My Sister Cancer Babe, communicating, writing and blogging: As I needed an outlet to communicate my progress without clogging up everyone’s email and avoiding being on the phone talking about cancer all the time, Carissa came to my rescue (with some friendly coaxing from Shirley and Kathy to connect me with Carissa).  Carissa is a sister cancer babe and TELUS colleague with a profession if communications.  She generously encouraged me and showed me how to set up a Blog to scribe my progress and my musings.  While this outlet is not for everyone in my support network, it has been therapeutic for me and has indulged my real or imagined long-standing desire to try my hand at writing in some form or another. My grade 10 English teacher, Mr. Huxtable, tried to encourage me to write as he saw something in me in this regard.  I was, of course flattered, but did as a 16 year old would.  I was lazy and averted my attention to more immediately attractive and gratifying endeavors – what they were, I cannot now recall.  Along this line, as I have embarked on this part of my road, I have realized that we have very much lost the art of writing and communicating in some meaningful detail to people that are close or meaningful to us. So if these entries have helped you keep up to date with my progress, have entertained you in any way or if I am the only viewer of this blog, it has served its purpose.  To experience a much more refined and profound blog, you may be interested in Carissa’s blogs that have chronicled her cancer journey and insightful perspectives:

http://www.wiifmcancer.blogspot.ca/

http://mybodmytemple.blogspot.ca/

My sister(s):  This includes my sister Maria and sister-in-laws Tanya and Heather.

Maria continuously supports me by gently providing me with meaningful and safe ways to stay physically strong based on her strong professional knowledge (Maria is a kinesiologist and personal trainer by profession).  This includes temporarily donating a stationary bike to me and letting me borrow Nordic walking poles.  These walking poles are absolutely great, I highly recommend them. They are becoming known for helping to recover arm mobility after breast surgery and potential issues with Lymphedema – see the following web site as one example and for further information:

http://breastcancer.about.com/od/lifeaftertreatment/ss/arm-lymphedema-exercises_8.htm

Maria has also supported my journey, and that of others suffering from cancer, through her fundraising efforts by braving the Enbridge Ride to Conquer Cancer.  Maria was one of 3011 bike riders and raised over $2700 toward the $11.2 million dollars raised at the 2012 June 16/17 ride – very nicely done Maria!

Maria’s expertise can also be viewed through her professional web site: Form, Function, Fitness:

http://www.formfunctionandfitness.com/

My sisters-in-law, Tanya (and Steve) and Heather, have been nothing but supportive even though distance separates us from across BC and across Canada to Toronto.  Their loving words, thoughts, prayers and gifts have meant a great deal to Todd and I. 

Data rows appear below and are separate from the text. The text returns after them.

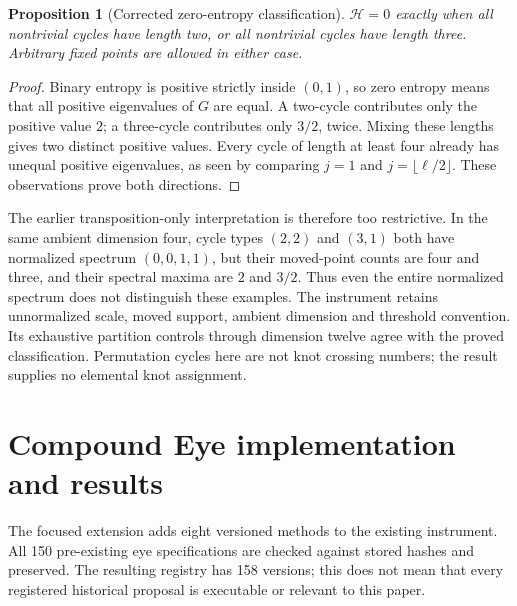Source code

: \documentclass[11pt]{article}
\newtheorem{proposition}{Proposition}
\begin{document}
\begin{proposition}[Corrected zero-entropy classification]
$\mathcal H=0$ exactly when all nontrivial cycles have length two, or all nontrivial cycles have length three. Arbitrary fixed points are allowed in either case.
\end{proposition}
\begin{proof}
Binary entropy is positive strictly inside $(0,1)$, so zero entropy means that all positive eigenvalues of $G$ are equal. A two-cycle contributes only the positive value $2$; a three-cycle contributes only $3/2$, twice. Mixing these lengths gives two distinct positive values. Every cycle of length at least four already has unequal positive eigenvalues, as seen by comparing $j=1$ and $j=\lfloor\ell/2\rfloor$. These observations prove both directions.
\end{proof}

The earlier transposition-only interpretation is therefore too restrictive. In the same ambient dimension four, cycle types $(2,2)$ and $(3,1)$ both have normalized spectrum $(0,0,1,1)$, but their moved-point counts are four and three, and their spectral maxima are $2$ and $3/2$. Thus even the entire normalized spectrum does not distinguish these examples. The instrument retains unnormalized scale, moved support, ambient dimension and threshold convention. Its exhaustive partition controls through dimension twelve agree with the proved classification. Permutation cycles here are not knot crossing numbers; the result supplies no elemental knot assignment.

\section{Compound Eye implementation and results}
The focused extension adds eight versioned methods to the existing instrument. All 150 pre-existing eye specifications are checked against stored hashes and preserved. The resulting registry has 158 versions; this does not mean that every registered historical proposal is executable or relevant to this paper.
\end{document}
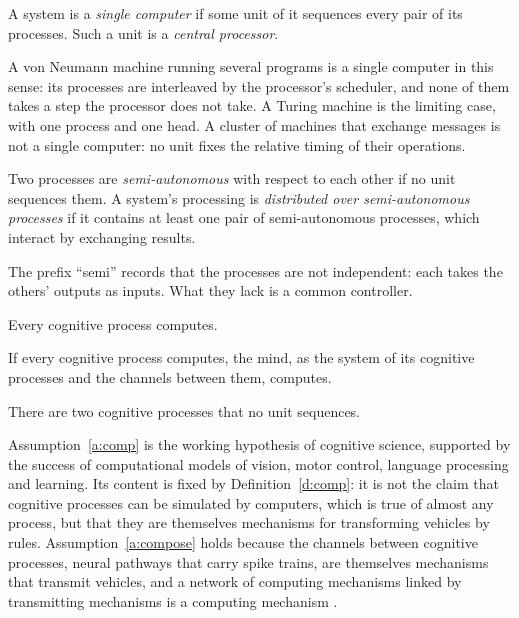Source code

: \documentclass{situationist-preprint}
\begin{document}
\begin{definition}\label{d:single}
A system is a \emph{single computer} if some unit of it sequences every pair of its processes. Such a unit is a \emph{central processor}.
\end{definition}

A von Neumann machine running several programs is a single computer in this sense: its processes are interleaved by the processor's scheduler, and none of them takes a step the processor does not take. A Turing machine is the limiting case, with one process and one head. A cluster of machines that exchange messages is not a single computer: no unit fixes the relative timing of their operations.

\begin{definition}\label{d:semi}
Two processes are \emph{semi-autonomous} with respect to each other if no unit sequences them. A system's processing is \emph{distributed over semi-autonomous processes} if it contains at least one pair of semi-autonomous processes, which interact by exchanging results.
\end{definition}

The prefix \enquote{semi} records that the processes are not independent: each takes the others' outputs as inputs. What they lack is a common controller.

\begin{assumption}[Computation]\label{a:comp}
Every cognitive process computes.
\end{assumption}

\begin{assumption}[Composition]\label{a:compose}
If every cognitive process computes, the mind, as the system of its cognitive processes and the channels between them, computes.
\end{assumption}

\begin{assumption}[Dissociation]\label{a:diss}
There are two cognitive processes that no unit sequences.
\end{assumption}

Assumption~\ref{a:comp} is the working hypothesis of cognitive science, supported by the success of computational models of vision, motor control, language processing and learning. Its content is fixed by Definition~\ref{d:comp}: it is not the claim that cognitive processes can be simulated by computers, which is true of almost any process, but that they are themselves mechanisms for transforming vehicles by rules. Assumption~\ref{a:compose} holds because the channels between cognitive processes, neural pathways that carry spike trains, are themselves mechanisms that transmit vehicles, and a network of computing mechanisms linked by transmitting mechanisms is a computing mechanism \citep{Piccinini2015}.
\end{document}
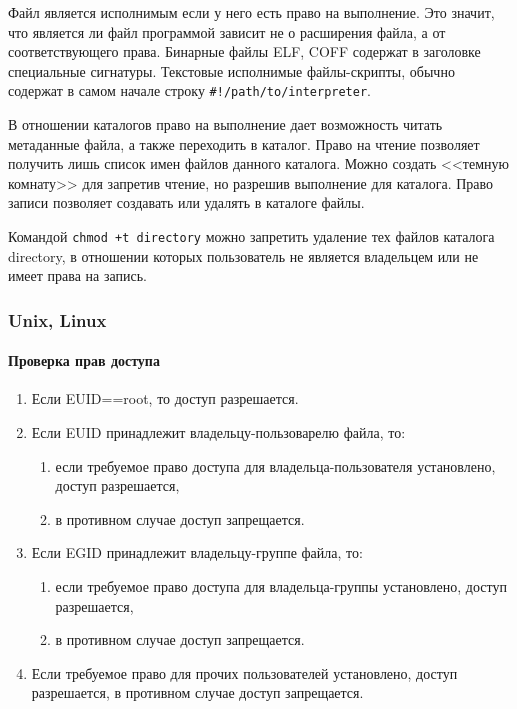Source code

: Файл является исполнимым если у него есть право на выполнение. Это значит, что является ли файл программой зависит не о расширения файла, а от соответствующего права. Бинарные файлы ELF, COFF содержат в заголовке специальные сигнатуры. Текстовые исполнимые файлы-скрипты, обычно содержат в самом начале строку \verb"#!/path/to/interpreter".

В отношении каталогов право на выполнение дает возможность читать метаданные файла, а также переходить в каталог. Право на чтение позволяет получить лишь список имен файлов данного каталога. Можно создать <<темную комнату>> для запретив чтение, но разрешив выполнение для каталога. Право записи позволяет создавать или удалять в каталоге файлы.

Командой \verb"chmod +t directory" можно запретить удаление тех файлов каталога directory, в отношении которых пользователь не является владельцем или не имеет права на запись.


\begin{frame}
    \frametitle{Unix, Linux}
    \framesubtitle{Проверка прав доступа}
    
    \begin{enumerate}
        \item Если EUID==root, то доступ разрешается.
        \item Если EUID принадлежит владельцу-пользоварелю файла, то:
        \begin{enumerate}
            \item если требуемое право доступа для владельца-пользователя установлено, доступ разрешается,
            \item в противном случае доступ запрещается.
        \end{enumerate}
        \item Если EGID принадлежит владельцу-группе файла, то:
        \begin{enumerate}
            \item если требуемое право доступа для владельца-группы установлено, доступ разрешается,
            \item в противном случае доступ запрещается.
        \end{enumerate}
        \item Если  требуемое право для прочих пользователей установлено, доступ разрешается, 
            в противном случае доступ запрещается.
    \end{enumerate}
\end{frame}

Extended Family, Friends, Neighbors and Colleagues:

I think this journey on my new road can be harder on my extended family (brothers, sister(s), cousins, aunts and uncles), friends, neighbors and colleagues as we are dealing with a lengthy timeframe with twists and turns, potential risks and some aspects that have no definable ending.  I know that cancer is generally a scary thought for most and is difficult to deal with as an outsider at the best of times.  My challenge has been that I want to be as normal a possible and have wanted to be as self sufficient as possible.  So my main message to everyone that has been so caring is to be comforted that I have not had to be overly needy so far.  Knowing that I have so many people I could go to if needed and knowing that I have everyone’s thoughts and support is the most meaningful gift anyone can give me. I can’t really believe how much love and compassion I have received from everyone – and this is enough for me.  I know some of the feelings including not knowing what you can do and that everyone I am connected to has needed their own way of dealing or not dealing with what I and my family are going through – all feelings and actions are good in my books.  As the saying goes: “Don’t Cry for Me Argentina….”.  I am in a good place and want everyone to be there with me.

As well as everyone’s love and compassion, I am thankful for those of you that have generously sent flowers, fruit baskets, meals, cards, emails, donations, invited me to neighborhood mom’s clubs/dinners/coffees, been my walking buddies, invited me to your book club, provided professional/colleague support, and on and on...  I am looking forward to finding various ways to thank everyone for your kindness up to now and as I continue to wrap up this part of my cancer journey.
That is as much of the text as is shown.